Among those who hope her research may help is Leonard Marshall, 58, star player for the New York Giants from 1983-1992, who may be best known for a hard hit on San Francisco 49ers quarterback Joe Montana during the NFC Championship Game in 1990.

Montana would not play another regular season game for almost two years, and Marshall also was badly hurt.

In a recent interview with Reuters from his New Jersey home, Marshall said after the impact, he didn’t “remember ever getting up off the ground.” 

This was long before the NFL adopted its concussion protocol to assess head injuries, and players were “taught to be tough” and “you just kind of just dealt with it,” he said.

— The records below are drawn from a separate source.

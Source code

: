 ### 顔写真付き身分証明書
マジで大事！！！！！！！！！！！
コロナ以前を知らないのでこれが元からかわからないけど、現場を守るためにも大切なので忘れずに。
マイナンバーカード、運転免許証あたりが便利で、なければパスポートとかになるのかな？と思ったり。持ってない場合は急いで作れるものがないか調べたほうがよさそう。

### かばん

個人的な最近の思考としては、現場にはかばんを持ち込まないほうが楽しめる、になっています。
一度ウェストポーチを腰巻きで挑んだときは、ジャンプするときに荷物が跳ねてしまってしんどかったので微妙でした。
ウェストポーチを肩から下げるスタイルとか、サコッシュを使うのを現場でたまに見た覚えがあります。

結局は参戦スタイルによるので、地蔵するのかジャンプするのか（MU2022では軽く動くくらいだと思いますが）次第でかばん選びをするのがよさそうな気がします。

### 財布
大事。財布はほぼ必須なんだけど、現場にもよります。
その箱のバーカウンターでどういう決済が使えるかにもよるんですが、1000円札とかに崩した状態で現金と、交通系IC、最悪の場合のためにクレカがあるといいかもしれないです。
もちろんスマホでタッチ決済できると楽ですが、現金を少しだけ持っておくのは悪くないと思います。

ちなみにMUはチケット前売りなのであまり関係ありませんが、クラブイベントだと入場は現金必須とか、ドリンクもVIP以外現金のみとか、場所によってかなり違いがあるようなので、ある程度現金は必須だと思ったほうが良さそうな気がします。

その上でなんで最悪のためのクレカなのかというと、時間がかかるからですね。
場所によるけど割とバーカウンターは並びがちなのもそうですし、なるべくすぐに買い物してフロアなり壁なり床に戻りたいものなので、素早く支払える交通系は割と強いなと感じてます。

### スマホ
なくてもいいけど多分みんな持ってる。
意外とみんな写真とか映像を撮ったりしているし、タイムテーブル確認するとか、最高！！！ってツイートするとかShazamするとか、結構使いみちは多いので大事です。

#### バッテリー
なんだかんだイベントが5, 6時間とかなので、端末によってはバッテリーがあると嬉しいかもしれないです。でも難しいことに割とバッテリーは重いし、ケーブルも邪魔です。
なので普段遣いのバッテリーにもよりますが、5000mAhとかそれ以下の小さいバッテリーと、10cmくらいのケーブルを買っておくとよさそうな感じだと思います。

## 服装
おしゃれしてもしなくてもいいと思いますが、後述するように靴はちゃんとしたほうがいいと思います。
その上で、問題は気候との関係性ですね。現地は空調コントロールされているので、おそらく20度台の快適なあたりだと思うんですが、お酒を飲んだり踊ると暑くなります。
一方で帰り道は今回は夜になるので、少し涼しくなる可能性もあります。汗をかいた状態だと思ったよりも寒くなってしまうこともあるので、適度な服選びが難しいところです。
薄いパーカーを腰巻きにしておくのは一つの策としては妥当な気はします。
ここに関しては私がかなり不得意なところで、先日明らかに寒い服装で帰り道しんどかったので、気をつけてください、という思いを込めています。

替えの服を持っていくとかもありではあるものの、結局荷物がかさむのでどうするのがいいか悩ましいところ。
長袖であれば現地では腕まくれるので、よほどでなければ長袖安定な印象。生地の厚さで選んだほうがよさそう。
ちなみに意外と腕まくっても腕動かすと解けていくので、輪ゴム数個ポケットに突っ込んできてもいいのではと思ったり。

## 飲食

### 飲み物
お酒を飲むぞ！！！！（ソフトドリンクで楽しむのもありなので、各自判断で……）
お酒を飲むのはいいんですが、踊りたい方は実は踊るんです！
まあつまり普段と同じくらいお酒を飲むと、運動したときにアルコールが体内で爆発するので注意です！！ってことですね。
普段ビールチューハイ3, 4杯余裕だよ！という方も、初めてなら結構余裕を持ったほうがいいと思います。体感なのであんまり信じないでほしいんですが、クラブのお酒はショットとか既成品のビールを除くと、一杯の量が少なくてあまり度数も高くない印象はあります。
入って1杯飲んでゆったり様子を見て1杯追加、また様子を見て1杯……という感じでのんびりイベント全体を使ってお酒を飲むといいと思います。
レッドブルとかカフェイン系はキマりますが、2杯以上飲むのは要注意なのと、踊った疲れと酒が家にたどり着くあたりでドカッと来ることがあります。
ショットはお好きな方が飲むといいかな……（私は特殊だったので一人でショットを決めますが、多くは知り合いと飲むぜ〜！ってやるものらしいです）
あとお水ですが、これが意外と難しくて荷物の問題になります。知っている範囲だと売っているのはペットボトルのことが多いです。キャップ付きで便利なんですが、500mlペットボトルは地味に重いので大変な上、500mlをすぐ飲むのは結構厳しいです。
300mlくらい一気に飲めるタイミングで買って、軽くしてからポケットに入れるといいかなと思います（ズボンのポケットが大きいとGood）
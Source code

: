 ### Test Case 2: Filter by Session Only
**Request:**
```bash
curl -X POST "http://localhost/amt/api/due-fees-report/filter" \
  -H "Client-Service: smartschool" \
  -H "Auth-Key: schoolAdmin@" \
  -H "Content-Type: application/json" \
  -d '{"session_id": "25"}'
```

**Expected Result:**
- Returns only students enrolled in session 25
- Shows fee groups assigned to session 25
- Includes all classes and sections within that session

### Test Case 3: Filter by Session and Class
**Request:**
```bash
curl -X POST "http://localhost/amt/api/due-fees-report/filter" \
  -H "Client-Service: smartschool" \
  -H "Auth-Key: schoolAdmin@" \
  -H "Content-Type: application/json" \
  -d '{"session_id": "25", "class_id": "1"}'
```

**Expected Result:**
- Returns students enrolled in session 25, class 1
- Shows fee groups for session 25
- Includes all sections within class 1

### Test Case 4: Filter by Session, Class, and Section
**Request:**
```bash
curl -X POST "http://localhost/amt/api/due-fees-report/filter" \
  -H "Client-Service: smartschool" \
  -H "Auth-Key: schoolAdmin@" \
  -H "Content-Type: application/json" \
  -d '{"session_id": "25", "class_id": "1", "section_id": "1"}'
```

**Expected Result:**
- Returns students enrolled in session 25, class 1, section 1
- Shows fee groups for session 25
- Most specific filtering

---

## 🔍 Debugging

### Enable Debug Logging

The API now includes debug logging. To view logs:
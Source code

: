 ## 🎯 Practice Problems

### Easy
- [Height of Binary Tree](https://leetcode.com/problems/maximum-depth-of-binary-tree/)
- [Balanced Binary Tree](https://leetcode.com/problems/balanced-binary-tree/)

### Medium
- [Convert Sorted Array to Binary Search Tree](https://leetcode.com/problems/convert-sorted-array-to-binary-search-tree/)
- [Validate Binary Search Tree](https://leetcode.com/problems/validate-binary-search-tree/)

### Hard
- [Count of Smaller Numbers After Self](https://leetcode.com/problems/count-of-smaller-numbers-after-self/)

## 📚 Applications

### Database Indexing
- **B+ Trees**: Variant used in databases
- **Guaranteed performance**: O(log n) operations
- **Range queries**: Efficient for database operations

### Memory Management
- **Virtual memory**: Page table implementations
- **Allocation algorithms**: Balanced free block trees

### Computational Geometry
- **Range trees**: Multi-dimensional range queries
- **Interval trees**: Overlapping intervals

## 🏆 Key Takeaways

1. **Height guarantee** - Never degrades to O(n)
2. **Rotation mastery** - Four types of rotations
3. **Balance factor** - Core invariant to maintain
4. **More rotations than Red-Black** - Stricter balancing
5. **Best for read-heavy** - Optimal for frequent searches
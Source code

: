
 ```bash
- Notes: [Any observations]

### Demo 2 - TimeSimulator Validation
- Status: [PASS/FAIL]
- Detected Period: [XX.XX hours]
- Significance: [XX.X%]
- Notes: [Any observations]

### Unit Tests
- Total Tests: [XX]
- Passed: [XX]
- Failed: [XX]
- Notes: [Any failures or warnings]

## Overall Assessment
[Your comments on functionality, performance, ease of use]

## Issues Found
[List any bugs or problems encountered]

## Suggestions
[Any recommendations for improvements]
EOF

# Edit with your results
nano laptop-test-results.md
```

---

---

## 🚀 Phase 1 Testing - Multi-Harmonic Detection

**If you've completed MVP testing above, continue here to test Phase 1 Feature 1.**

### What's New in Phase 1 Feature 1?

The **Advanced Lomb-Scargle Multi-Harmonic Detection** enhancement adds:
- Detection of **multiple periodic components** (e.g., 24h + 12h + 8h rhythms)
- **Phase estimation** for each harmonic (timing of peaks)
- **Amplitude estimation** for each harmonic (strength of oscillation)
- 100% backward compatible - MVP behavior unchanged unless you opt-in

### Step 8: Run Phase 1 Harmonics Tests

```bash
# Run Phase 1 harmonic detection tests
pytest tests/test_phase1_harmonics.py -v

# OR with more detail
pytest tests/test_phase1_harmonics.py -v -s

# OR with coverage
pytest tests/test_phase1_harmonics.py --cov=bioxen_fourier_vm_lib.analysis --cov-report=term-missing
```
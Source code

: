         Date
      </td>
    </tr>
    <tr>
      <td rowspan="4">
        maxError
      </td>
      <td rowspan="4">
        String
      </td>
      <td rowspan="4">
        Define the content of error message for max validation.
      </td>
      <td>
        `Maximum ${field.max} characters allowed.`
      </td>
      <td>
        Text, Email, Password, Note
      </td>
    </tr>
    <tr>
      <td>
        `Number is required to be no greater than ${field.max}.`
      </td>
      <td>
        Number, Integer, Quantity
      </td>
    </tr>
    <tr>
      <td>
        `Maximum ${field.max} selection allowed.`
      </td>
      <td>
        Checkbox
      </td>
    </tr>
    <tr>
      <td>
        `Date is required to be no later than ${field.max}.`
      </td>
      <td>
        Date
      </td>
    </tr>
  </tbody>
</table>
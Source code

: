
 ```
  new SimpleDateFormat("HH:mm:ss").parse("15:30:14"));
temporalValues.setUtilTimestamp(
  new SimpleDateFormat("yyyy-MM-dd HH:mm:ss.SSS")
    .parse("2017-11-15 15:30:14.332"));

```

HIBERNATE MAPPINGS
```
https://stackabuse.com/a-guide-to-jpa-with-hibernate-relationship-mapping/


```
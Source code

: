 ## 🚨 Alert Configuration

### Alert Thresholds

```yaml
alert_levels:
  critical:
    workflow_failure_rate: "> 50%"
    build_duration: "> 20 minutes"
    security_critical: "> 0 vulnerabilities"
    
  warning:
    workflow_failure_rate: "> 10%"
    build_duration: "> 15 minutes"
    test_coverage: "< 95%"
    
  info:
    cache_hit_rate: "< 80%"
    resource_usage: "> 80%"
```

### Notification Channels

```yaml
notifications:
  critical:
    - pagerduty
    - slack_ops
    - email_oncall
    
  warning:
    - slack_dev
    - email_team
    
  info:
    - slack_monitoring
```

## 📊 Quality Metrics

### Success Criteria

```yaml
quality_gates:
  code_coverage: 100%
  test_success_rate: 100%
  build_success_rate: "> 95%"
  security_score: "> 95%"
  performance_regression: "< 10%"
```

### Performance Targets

Marshall suffered mood swings and memory losses for years after he retired from the NFL at the end of the 1994 season.

“I drove seven miles to a Publix grocery store. I had no idea why I drove there,” he said.

While McKee’s critics have accused her of trying to ruin football, she said that on the contrary, “I’m trying to save football players.”

“To see them come in with this disease and to see their lives cut short and to see them declining at such early ages. That’s what really hits me. And that’s what I want to stop,” she said.

Dr. Ann McKee, Chief of Neuropathology, VA Boston examines the brain of a 47-year old former college football player looking for signs of CTE in Boston, Massachusetts, U.S. on January 16, 2020. REUTERS/Angela Moore

NFL greats Dave Duerson and Junior Seau were diagnosed with CTE after killing themselves. In 2016, the league allotted $40 million in funding towards neuroscience research, and pledged $100 million towards player safety amid concerns about concussions. A 2018 report showed the NFL had approved more than $500 million in concussion-claims settlements.

McKee said repetitive head trauma victims include “hockey players, soccer players, rugby, military veterans, as well as victims of domestic abuse.”

Symptoms of the disease may begin with headaches and a loss of focus, and progress to depression, mood swings and short-term memory loss. Other symptoms include visual or spatial difficulties, aggression, impulsivity, suicidal tendencies and dementia.